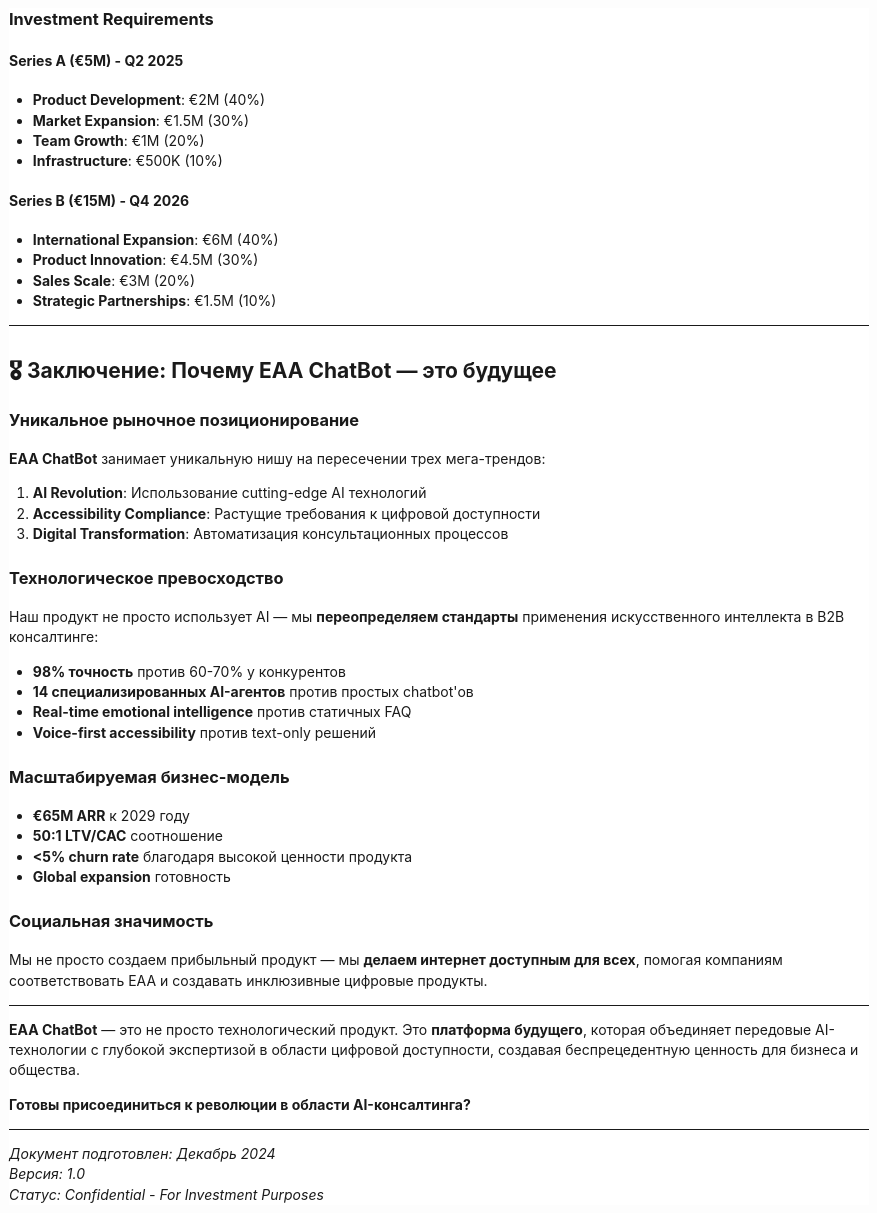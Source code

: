 ### Investment Requirements

#### **Series A (€5M) - Q2 2025**
- **Product Development**: €2M (40%)
- **Market Expansion**: €1.5M (30%)
- **Team Growth**: €1M (20%)
- **Infrastructure**: €500K (10%)

#### **Series B (€15M) - Q4 2026**
- **International Expansion**: €6M (40%)
- **Product Innovation**: €4.5M (30%)
- **Sales Scale**: €3M (20%)
- **Strategic Partnerships**: €1.5M (10%)

---

## 🎖️ Заключение: Почему EAA ChatBot — это будущее

### Уникальное рыночное позиционирование

**EAA ChatBot** занимает уникальную нишу на пересечении трех мега-трендов:
1. **AI Revolution**: Использование cutting-edge AI технологий
2. **Accessibility Compliance**: Растущие требования к цифровой доступности
3. **Digital Transformation**: Автоматизация консультационных процессов

### Технологическое превосходство

Наш продукт не просто использует AI — мы **переопределяем стандарты** применения искусственного интеллекта в B2B консалтинге:
- **98% точность** против 60-70% у конкурентов
- **14 специализированных AI-агентов** против простых chatbot'ов
- **Real-time emotional intelligence** против статичных FAQ
- **Voice-first accessibility** против text-only решений

### Масштабируемая бизнес-модель

- **€65M ARR** к 2029 году
- **50:1 LTV/CAC** соотношение
- **<5% churn rate** благодаря высокой ценности продукта
- **Global expansion** готовность

### Социальная значимость

Мы не просто создаем прибыльный продукт — мы **делаем интернет доступным для всех**, помогая компаниям соответствовать EAA и создавать инклюзивные цифровые продукты.

---

**EAA ChatBot** — это не просто технологический продукт. Это **платформа будущего**, которая объединяет передовые AI-технологии с глубокой экспертизой в области цифровой доступности, создавая беспрецедентную ценность для бизнеса и общества.

**Готовы присоединиться к революции в области AI-консалтинга?**

---

*Документ подготовлен: Декабрь 2024*  
*Версия: 1.0*  
*Статус: Confidential - For Investment Purposes*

*What the task asks*
Would you print exactly, and only, the lines of the data above from the line with "- **Team Growth**: €1M (20%)" through the line with "ChatBot** занимает уникальную", inclusive?

*Answer to the problem*
- **Team Growth**: €1M (20%)
- **Infrastructure**: €500K (10%)

#### **Series B (€15M) - Q4 2026**
- **International Expansion**: €6M (40%)
- **Product Innovation**: €4.5M (30%)
- **Sales Scale**: €3M (20%)
- **Strategic Partnerships**: €1.5M (10%)

---

## 🎖️ Заключение: Почему EAA ChatBot — это будущее

### Уникальное рыночное позиционирование

**EAA ChatBot** занимает уникальную нишу на пересечении трех мега-трендов:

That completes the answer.